Já vinham todos em socorro da tela desmaiada no chão.
– Desculpa mãe, não vi. – Assustada, baixei-me para analisar as consequências do meu acidente. Assim que o levantaram e exibiram à luz da noite, o quadro pareceu recuperar todas as suas cores sem sintomas de ferimentos, graves ou leves.
- Tiveste sorte do quadro estar bem – ralhou-me a minha mãe – senão, nem sei o que te fazia…
Estávamos todos a olhar surpreendidos para a pintura.
- Bem, já tens o quadro quase pronto, não? – perguntou o meu pai
- Achas? – A minha mãe analisava a sua obra com um olhar critico.
- Está fantástico!
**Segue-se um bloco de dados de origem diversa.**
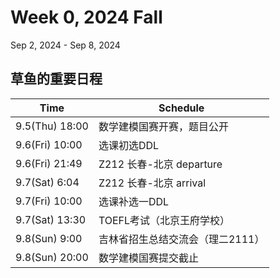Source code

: # Week 0, 2024 Fall
Sep 2, 2024 - Sep 8, 2024

## 草鱼的重要日程
|Time|Schedule|
|----|----|
|9.5(Thu) 18:00|数学建模国赛开赛，题目公开|
|9.6(Fri) 10:00|选课初选DDL|
|9.6(Fri) 21:49|Z212 长春-北京 departure|
|9.7(Sat) 6:04|Z212 长春-北京 arrival|
|9.7(Fri) 10:00|选课补选一DDL|
|9.7(Sat) 13:30|TOEFL考试（北京王府学校）|
|9.8(Sun) 9:00|吉林省招生总结交流会（理二2111）|
|9.8(Sun) 20:00|数学建模国赛提交截止|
Surpreendente! – Elogiou o Henrique com sinceridade.
- Valiosíssimo!! – Contabilizou o Mário.

O trabalho da minha mãe apresentava uns tons e umas formas estranhíssimas. Quando o olhávamos pela primeira vez víamos aquela paisagem que nos era tão familiar mas, em cada pormenor, parecia que a tela mudava de formas, bem debaixo dos nosso olhos só para nos confundir. Cada ponto assumia uma imagem diferente, uma forma diferente, uma tonalidade diferente. Viam-se histórias, viam-se objectos, viam-se paisagens. Em determinado momento até me pareceu ver o meu Jeremias rodeado de milhares de lagartos. Era como se, numa imagem só, conseguisse reunir tudo o que aquele local significava para mim, com todas as aventuras que ali tinha vivido.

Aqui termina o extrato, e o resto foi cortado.